Top of AVAILABLE DATA
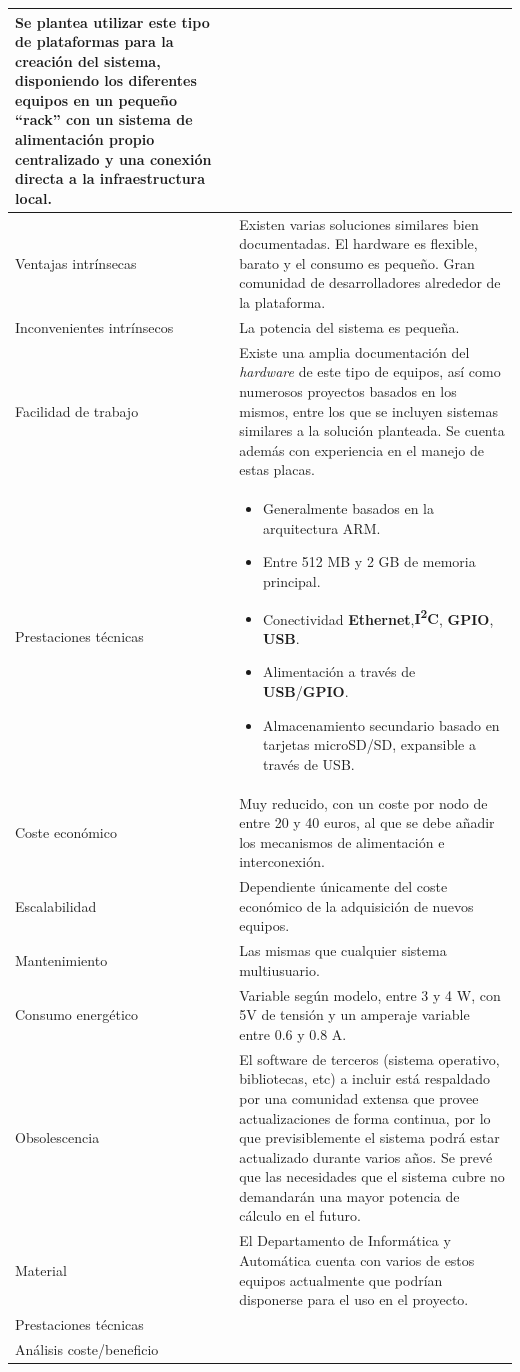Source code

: \begin{table}
\begin{tabular}{|p{2.3cm}|p{11cm}|}
Se plantea utilizar este tipo de plataformas para la creación del sistema, disponiendo los diferentes equipos en un pequeño ``rack'' con un sistema de alimentación propio centralizado y una conexión directa a la infraestructura local.\\
\hline
Ventajas intrínsecas&Existen varias soluciones similares bien documentadas.
El hardware es flexible, barato y el consumo es pequeño.
Gran comunidad de desarrolladores alrededor de la plataforma.\\
\hline
Inconvenientes intrínsecos&La potencia del sistema es pequeña.\\
\hline
Facilidad de trabajo&Existe una amplia documentación del \textit{hardware} de este tipo de equipos, así como numerosos proyectos basados en los mismos, entre los que se incluyen sistemas similares a la solución planteada. Se cuenta además con experiencia en el manejo de estas placas.\\
\hline
Prestaciones técnicas&
\begin{itemize}[noitemsep]
  \item Generalmente basados en la arquitectura ARM.
  \item Entre 512 MB y 2 GB de memoria principal.
  \item Conectividad \textbf{Ethernet},\textbf{I\textsuperscript{2}C}, \textbf{GPIO}, \textbf{USB}.
  \item Alimentación a través de \textbf{USB}/\textbf{GPIO}.
  \item Almacenamiento secundario basado en tarjetas microSD/SD, expansible a través de USB.
\end{itemize}\\
\hline
Coste económico&Muy reducido, con un coste por nodo de entre 20 y 40 euros, al que se debe añadir los mecanismos de alimentación e interconexión.\\
\hline
Escalabilidad&Dependiente únicamente del coste económico de la adquisición de nuevos equipos.\\
\hline
Mantenimiento&Las mismas que cualquier sistema multiusuario.\\
\hline
Consumo energético&Variable según modelo, entre 3 y 4 W, con 5V de tensión y un amperaje variable entre 0.6 y 0.8 A.\\
\hline
Obsolescencia&El software de terceros (sistema operativo, bibliotecas, etc) a incluir está respaldado por una comunidad extensa que provee actualizaciones de forma continua, por lo que previsiblemente el sistema podrá estar actualizado durante varios años.
Se prevé que las necesidades que el sistema cubre no demandarán una mayor potencia de cálculo en el futuro.\\
\hline
Material&El Departamento de Informática y Automática cuenta con varios de estos equipos actualmente que podrían disponerse para el uso en el proyecto.\\
\hline
Prestaciones técnicas&\\
\hline
Análisis coste/beneficio&\\
\hline
\end{tabular}
\end{table}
Bottom of AVAILABLE DATA
WHAT YOU SHOULD DO: These entries are to be printed again word for word, except for the pictures.

OUTPUT FOR THIS TASK:
Source code

: \begin{table}
\begin{tabular}{|p{2.3cm}|p{11cm}|}
Se plantea utilizar este tipo de plataformas para la creación del sistema, disponiendo los diferentes equipos en un pequeño ``rack'' con un sistema de alimentación propio centralizado y una conexión directa a la infraestructura local.\\
\hline
Ventajas intrínsecas&Existen varias soluciones similares bien documentadas.
El hardware es flexible, barato y el consumo es pequeño.
Gran comunidad de desarrolladores alrededor de la plataforma.\\
\hline
Inconvenientes intrínsecos&La potencia del sistema es pequeña.\\
\hline
Facilidad de trabajo&Existe una amplia documentación del \textit{hardware} de este tipo de equipos, así como numerosos proyectos basados en los mismos, entre los que se incluyen sistemas similares a la solución planteada. Se cuenta además con experiencia en el manejo de estas placas.\\
\hline
Prestaciones técnicas&
\begin{itemize}[noitemsep]
  \item Generalmente basados en la arquitectura ARM.
  \item Entre 512 MB y 2 GB de memoria principal.
  \item Conectividad \textbf{Ethernet},\textbf{I\textsuperscript{2}C}, \textbf{GPIO}, \textbf{USB}.
  \item Alimentación a través de \textbf{USB}/\textbf{GPIO}.
  \item Almacenamiento secundario basado en tarjetas microSD/SD, expansible a través de USB.
\end{itemize}\\
\hline
Coste económico&Muy reducido, con un coste por nodo de entre 20 y 40 euros, al que se debe añadir los mecanismos de alimentación e interconexión.\\
\hline
Escalabilidad&Dependiente únicamente del coste económico de la adquisición de nuevos equipos.\\
\hline
Mantenimiento&Las mismas que cualquier sistema multiusuario.\\
\hline
Consumo energético&Variable según modelo, entre 3 y 4 W, con 5V de tensión y un amperaje variable entre 0.6 y 0.8 A.\\
\hline
Obsolescencia&El software de terceros (sistema operativo, bibliotecas, etc) a incluir está respaldado por una comunidad extensa que provee actualizaciones de forma continua, por lo que previsiblemente el sistema podrá estar actualizado durante varios años.
Se prevé que las necesidades que el sistema cubre no demandarán una mayor potencia de cálculo en el futuro.\\
\hline
Material&El Departamento de Informática y Automática cuenta con varios de estos equipos actualmente que podrían disponerse para el uso en el proyecto.\\
\hline
Prestaciones técnicas&\\
\hline
Análisis coste/beneficio&\\
\hline
\end{tabular}
\end{table}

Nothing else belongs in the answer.